Problem statement:
Exact repetition of the whole listing is what this exercise asks for.

+ + + + + + +

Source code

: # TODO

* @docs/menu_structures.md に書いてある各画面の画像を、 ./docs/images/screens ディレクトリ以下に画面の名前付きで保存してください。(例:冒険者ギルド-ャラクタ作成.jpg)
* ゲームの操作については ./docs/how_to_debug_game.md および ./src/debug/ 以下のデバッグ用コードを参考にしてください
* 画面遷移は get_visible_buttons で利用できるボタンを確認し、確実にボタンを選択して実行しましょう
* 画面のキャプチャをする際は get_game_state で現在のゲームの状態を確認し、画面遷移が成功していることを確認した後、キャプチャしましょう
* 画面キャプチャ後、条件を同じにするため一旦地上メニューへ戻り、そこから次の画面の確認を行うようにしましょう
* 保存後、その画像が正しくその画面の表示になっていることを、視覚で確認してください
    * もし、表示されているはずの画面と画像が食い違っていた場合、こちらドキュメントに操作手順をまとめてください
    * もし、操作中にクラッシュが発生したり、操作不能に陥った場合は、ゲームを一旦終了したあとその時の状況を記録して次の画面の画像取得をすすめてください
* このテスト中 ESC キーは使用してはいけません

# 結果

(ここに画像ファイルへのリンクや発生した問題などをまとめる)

+ + + + + + +

Response:
Source code

: # TODO

* @docs/menu_structures.md に書いてある各画面の画像を、 ./docs/images/screens ディレクトリ以下に画面の名前付きで保存してください。(例:冒険者ギルド-ャラクタ作成.jpg)
* ゲームの操作については ./docs/how_to_debug_game.md および ./src/debug/ 以下のデバッグ用コードを参考にしてください
* 画面遷移は get_visible_buttons で利用できるボタンを確認し、確実にボタンを選択して実行しましょう
* 画面のキャプチャをする際は get_game_state で現在のゲームの状態を確認し、画面遷移が成功していることを確認した後、キャプチャしましょう
* 画面キャプチャ後、条件を同じにするため一旦地上メニューへ戻り、そこから次の画面の確認を行うようにしましょう
* 保存後、その画像が正しくその画面の表示になっていることを、視覚で確認してください
    * もし、表示されているはずの画面と画像が食い違っていた場合、こちらドキュメントに操作手順をまとめてください
    * もし、操作中にクラッシュが発生したり、操作不能に陥った場合は、ゲームを一旦終了したあとその時の状況を記録して次の画面の画像取得をすすめてください
* このテスト中 ESC キーは使用してはいけません

# 結果

(ここに画像ファイルへのリンクや発生した問題などをまとめる)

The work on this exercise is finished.